▸ Exercise details: Repeat the records below exactly.

Plain-text document sources
------------------------------------------------------------------------

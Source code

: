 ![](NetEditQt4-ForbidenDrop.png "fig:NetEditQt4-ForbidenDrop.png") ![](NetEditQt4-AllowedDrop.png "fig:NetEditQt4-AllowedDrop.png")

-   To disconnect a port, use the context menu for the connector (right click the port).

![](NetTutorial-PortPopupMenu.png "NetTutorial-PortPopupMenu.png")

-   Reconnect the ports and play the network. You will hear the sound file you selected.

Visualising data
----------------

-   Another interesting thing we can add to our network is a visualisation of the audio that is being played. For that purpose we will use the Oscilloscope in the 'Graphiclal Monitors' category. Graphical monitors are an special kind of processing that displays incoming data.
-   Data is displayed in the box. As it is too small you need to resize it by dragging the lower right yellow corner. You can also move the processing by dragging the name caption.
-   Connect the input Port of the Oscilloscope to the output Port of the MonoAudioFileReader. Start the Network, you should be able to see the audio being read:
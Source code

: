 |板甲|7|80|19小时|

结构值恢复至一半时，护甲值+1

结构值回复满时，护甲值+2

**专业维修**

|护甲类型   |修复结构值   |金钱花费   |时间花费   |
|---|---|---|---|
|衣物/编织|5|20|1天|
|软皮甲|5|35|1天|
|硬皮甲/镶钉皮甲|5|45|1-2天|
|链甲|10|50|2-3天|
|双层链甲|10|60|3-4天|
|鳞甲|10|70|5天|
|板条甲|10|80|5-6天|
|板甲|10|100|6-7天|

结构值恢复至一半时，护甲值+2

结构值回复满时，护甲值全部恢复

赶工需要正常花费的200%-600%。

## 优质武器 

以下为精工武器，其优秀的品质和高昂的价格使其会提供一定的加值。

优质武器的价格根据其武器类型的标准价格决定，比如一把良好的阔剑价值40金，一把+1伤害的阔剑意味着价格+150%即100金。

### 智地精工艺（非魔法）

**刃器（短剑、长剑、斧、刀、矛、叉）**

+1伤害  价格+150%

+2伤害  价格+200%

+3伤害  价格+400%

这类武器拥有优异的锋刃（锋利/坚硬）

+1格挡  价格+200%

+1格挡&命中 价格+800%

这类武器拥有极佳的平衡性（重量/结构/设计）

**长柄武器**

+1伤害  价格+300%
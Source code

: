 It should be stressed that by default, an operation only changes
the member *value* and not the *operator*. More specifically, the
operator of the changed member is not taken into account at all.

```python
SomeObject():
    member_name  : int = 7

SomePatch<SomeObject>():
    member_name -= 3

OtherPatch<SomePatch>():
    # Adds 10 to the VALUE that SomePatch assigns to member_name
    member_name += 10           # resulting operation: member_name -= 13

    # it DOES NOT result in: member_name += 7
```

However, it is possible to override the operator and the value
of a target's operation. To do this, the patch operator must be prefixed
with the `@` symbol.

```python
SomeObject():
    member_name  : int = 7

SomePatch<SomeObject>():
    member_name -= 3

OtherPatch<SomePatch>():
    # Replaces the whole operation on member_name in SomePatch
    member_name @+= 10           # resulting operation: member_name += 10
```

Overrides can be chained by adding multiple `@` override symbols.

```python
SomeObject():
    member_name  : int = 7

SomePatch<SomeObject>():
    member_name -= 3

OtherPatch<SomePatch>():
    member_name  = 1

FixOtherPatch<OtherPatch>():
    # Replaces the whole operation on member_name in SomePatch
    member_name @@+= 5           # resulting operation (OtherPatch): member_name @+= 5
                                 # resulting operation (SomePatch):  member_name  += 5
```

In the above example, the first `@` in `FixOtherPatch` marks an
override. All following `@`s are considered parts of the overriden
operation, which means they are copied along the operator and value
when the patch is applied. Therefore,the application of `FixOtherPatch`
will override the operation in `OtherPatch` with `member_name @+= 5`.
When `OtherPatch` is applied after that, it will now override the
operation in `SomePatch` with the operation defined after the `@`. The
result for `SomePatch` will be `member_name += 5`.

------------------------------------------------------------------------

▸ Written answer:
Source code

: ![](NetEditQt4-ForbidenDrop.png "fig:NetEditQt4-ForbidenDrop.png") ![](NetEditQt4-AllowedDrop.png "fig:NetEditQt4-AllowedDrop.png")

-   To disconnect a port, use the context menu for the connector (right click the port).

![](NetTutorial-PortPopupMenu.png "NetTutorial-PortPopupMenu.png")

-   Reconnect the ports and play the network. You will hear the sound file you selected.

Visualising data
----------------

-   Another interesting thing we can add to our network is a visualisation of the audio that is being played. For that purpose we will use the Oscilloscope in the 'Graphiclal Monitors' category. Graphical monitors are an special kind of processing that displays incoming data.
-   Data is displayed in the box. As it is too small you need to resize it by dragging the lower right yellow corner. You can also move the processing by dragging the name caption.
-   Connect the input Port of the Oscilloscope to the output Port of the MonoAudioFileReader. Start the Network, you should be able to see the audio being read:
Source code

: |板甲|7|80|19小时|

结构值恢复至一半时，护甲值+1

结构值回复满时，护甲值+2

**专业维修**

|护甲类型   |修复结构值   |金钱花费   |时间花费   |
|---|---|---|---|
|衣物/编织|5|20|1天|
|软皮甲|5|35|1天|
|硬皮甲/镶钉皮甲|5|45|1-2天|
|链甲|10|50|2-3天|
|双层链甲|10|60|3-4天|
|鳞甲|10|70|5天|
|板条甲|10|80|5-6天|
|板甲|10|100|6-7天|

结构值恢复至一半时，护甲值+2

结构值回复满时，护甲值全部恢复

赶工需要正常花费的200%-600%。

## 优质武器 

以下为精工武器，其优秀的品质和高昂的价格使其会提供一定的加值。

优质武器的价格根据其武器类型的标准价格决定，比如一把良好的阔剑价值40金，一把+1伤害的阔剑意味着价格+150%即100金。

### 智地精工艺（非魔法）

**刃器（短剑、长剑、斧、刀、矛、叉）**

+1伤害  价格+150%

+2伤害  价格+200%

+3伤害  价格+400%

这类武器拥有优异的锋刃（锋利/坚硬）

+1格挡  价格+200%

+1格挡&命中 价格+800%

这类武器拥有极佳的平衡性（重量/结构/设计）

**长柄武器**

+1伤害  价格+300%
Source code

: It should be stressed that by default, an operation only changes
the member *value* and not the *operator*. More specifically, the
operator of the changed member is not taken into account at all.

```python
SomeObject():
    member_name  : int = 7

SomePatch<SomeObject>():
    member_name -= 3

OtherPatch<SomePatch>():
    # Adds 10 to the VALUE that SomePatch assigns to member_name
    member_name += 10           # resulting operation: member_name -= 13

    # it DOES NOT result in: member_name += 7
```

However, it is possible to override the operator and the value
of a target's operation. To do this, the patch operator must be prefixed
with the `@` symbol.

```python
SomeObject():
    member_name  : int = 7

SomePatch<SomeObject>():
    member_name -= 3

OtherPatch<SomePatch>():
    # Replaces the whole operation on member_name in SomePatch
    member_name @+= 10           # resulting operation: member_name += 10
```

Overrides can be chained by adding multiple `@` override symbols.

```python
SomeObject():
    member_name  : int = 7

SomePatch<SomeObject>():
    member_name -= 3

OtherPatch<SomePatch>():
    member_name  = 1

FixOtherPatch<OtherPatch>():
    # Replaces the whole operation on member_name in SomePatch
    member_name @@+= 5           # resulting operation (OtherPatch): member_name @+= 5
                                 # resulting operation (SomePatch):  member_name  += 5
```

In the above example, the first `@` in `FixOtherPatch` marks an
override. All following `@`s are considered parts of the overriden
operation, which means they are copied along the operator and value
when the patch is applied. Therefore,the application of `FixOtherPatch`
will override the operation in `OtherPatch` with `member_name @+= 5`.
When `OtherPatch` is applied after that, it will now override the
operation in `SomePatch` with the operation defined after the `@`. The
result for `SomePatch` will be `member_name += 5`.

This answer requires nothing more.